A modest proposal regarding college admissions

Frederick Hess:

Here’s another way to look at this: This isn’t an indictment of America but of the elite college cartel and the pathologies that it has enabled and exploited. It’s an indictment of the way elite colleges sell fast-passes to lucrative jobs on Wall Street and in Silicon Valley, of the manufactured scarcity that they have cultivated, and of the way they have avidly marketed that scarcity. When colleges sell access, or are so inept that they make it easy for the rich to buy access, this isn’t an indictment of American parents who pay for tutors or who diligently use their 529s to save for their kids’ tuition. This is an indictment of elite colleges.

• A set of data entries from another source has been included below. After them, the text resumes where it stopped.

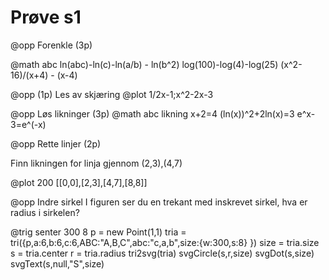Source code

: # Prøve s1

@opp Forenkle (3p)

@math abc
ln(abc)-ln(c)-ln(a/b) - ln(b^2)
log(100)-log(4)-log(25)
(x^2-16)/(x+4) - (x-4)

@opp (1p)
Les av skjæring
@plot
1/2x-1;x^2-2x-3

@opp Løs likninger (3p)
@math abc likning
x+2=4
(ln(x))^2+2ln(x)=3
e^x-3=e^(-x)

@opp Rette linjer (2p)

Finn likningen for linja gjennom (2,3),(4,7)

@plot 200
[[0,0],[2,3],[4,7],[8,8]]

@opp Indre sirkel
I figuren ser du en trekant med inskrevet sirkel, hva er radius i sirkelen?

@trig senter 300 8
p = new Point(1,1)
tria = tri({p,a:6,b:6,c:6,ABC:"A,B,C",abc:"c,a,b",size:{w:300,s:8} }) 
size = tria.size
s = tria.center
r = tria.radius
tri2svg(tria)
svgCircle(s,r,size)
svgDot(s,size)
svgText(s,null,"S",size)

If admissions offices cannot detect even rudimentary corruption and institutions can’t stop themselves from selling access, it raises the question of whether we can trust them to make subtle distinctions when it comes to sensitive issues like race and merit. What we’ve learned this week can’t help but raise questions, for instance, about affirmative action and whether the courts can in good faith give admissions offices the latitude to make fraught decisions about how to incorporate consideration of race within the delicate bounds of constitutional propriety.

Given all this, here’s a modest proposal: Maybe elite colleges should put their money where their mouth is when they pontificate about the need to democratize opportunity, take a page out of the K-12 charter school book, and switch to lottery admissions.